Mr. Groia agrees that lawyers who are uncivil outside the courtroom deserve some sort of sanction. But inside the courtroom, he said, judges are supposed to maintain order, and the Law Society shouldn't be second-guessing them: "I don't believe that lawyers in court should be using the F-bomb … but I also don't believe that there's any role for the Law Society to play second-guessing how defence lawyers stand up to the powers of the state on behalf of their client."
In an interview, the Law Society's treasurer would not comment on Mr. Groia's case. But on the broader issue, he is unapologetic. He says complaints about civility to the Law Society have spiked in recent years. And the issue was singled out as a growing problem by prominent Ontario judges in two recent landmark reports on reforming the justice system.
Lawyers can still go to the wall for clients, he argues, but they can do it without losing their cool.

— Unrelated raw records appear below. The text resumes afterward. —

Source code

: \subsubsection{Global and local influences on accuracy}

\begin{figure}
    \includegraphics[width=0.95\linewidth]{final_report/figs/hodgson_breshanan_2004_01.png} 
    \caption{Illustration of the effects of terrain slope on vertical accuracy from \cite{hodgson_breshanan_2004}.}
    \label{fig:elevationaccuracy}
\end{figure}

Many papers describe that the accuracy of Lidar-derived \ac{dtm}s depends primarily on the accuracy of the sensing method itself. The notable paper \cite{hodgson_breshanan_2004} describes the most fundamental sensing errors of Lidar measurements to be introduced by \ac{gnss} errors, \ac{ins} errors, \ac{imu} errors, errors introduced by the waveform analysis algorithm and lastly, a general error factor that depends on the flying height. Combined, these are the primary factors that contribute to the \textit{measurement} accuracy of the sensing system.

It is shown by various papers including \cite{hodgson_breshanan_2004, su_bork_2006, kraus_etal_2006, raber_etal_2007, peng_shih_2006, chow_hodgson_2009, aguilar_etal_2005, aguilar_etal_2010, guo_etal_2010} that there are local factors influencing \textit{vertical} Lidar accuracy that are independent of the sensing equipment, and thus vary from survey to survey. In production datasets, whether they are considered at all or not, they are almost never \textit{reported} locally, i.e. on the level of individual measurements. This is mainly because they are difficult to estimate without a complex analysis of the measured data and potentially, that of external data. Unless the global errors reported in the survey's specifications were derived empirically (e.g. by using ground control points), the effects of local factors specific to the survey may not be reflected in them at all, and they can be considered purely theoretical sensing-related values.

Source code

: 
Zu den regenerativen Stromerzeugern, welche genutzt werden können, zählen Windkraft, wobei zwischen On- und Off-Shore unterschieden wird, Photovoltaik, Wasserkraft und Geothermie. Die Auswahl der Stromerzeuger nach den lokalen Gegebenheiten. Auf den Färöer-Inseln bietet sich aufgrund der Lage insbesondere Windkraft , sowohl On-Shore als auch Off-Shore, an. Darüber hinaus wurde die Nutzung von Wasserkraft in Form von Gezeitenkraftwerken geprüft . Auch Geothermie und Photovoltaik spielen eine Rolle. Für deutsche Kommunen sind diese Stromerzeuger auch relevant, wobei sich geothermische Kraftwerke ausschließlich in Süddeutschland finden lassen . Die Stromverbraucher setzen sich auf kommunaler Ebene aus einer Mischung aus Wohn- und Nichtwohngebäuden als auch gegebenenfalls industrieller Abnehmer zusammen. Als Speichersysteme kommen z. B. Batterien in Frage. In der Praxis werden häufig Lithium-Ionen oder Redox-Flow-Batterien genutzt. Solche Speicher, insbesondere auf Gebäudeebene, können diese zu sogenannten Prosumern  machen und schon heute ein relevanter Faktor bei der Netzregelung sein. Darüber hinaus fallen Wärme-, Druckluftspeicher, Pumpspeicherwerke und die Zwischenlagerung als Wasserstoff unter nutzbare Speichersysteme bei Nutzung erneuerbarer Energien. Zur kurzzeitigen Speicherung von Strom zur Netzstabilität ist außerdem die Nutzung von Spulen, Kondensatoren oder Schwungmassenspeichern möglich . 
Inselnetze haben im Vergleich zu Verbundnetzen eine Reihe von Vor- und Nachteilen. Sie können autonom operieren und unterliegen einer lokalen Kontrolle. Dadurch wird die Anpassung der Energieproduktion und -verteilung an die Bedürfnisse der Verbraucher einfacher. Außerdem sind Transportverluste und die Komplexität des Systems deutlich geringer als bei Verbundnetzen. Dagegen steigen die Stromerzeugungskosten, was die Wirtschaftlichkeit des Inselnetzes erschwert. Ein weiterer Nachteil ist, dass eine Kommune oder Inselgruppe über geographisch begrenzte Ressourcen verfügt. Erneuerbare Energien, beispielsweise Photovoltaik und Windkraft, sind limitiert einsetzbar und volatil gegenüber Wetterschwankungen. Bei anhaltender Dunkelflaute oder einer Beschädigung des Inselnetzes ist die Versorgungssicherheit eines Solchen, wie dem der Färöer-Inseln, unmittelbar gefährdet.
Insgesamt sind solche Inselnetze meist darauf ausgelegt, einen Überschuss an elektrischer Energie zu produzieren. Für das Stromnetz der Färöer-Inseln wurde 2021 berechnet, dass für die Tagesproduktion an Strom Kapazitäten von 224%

"You are going to ask some tough questions. Sometimes you are going to get in people's faces," Mr. Millar said. "But you do it professionally. You can do it civilly. That's all we're saying."
Some at his recent civility forums suggested that lawyers may be learning their bad behaviour from American TV courtroom dramas. Mr. Millar agrees. But he adds that particularly for criminal lawyers, legal aid cutbacks have reduced the number of junior lawyers or students who get to observe a senior lawyer in court, and learn first-hand how to act.
Asked whether the lawyers depicted on the long-running and recently cancelled Law & Order set a bad example, Mr. Millar acknowledged that he doesn't watch much television these days: "I watched Perry Mason when I was young. He was very civil. He would be a good role model for young lawyers. It's the other ones who are not."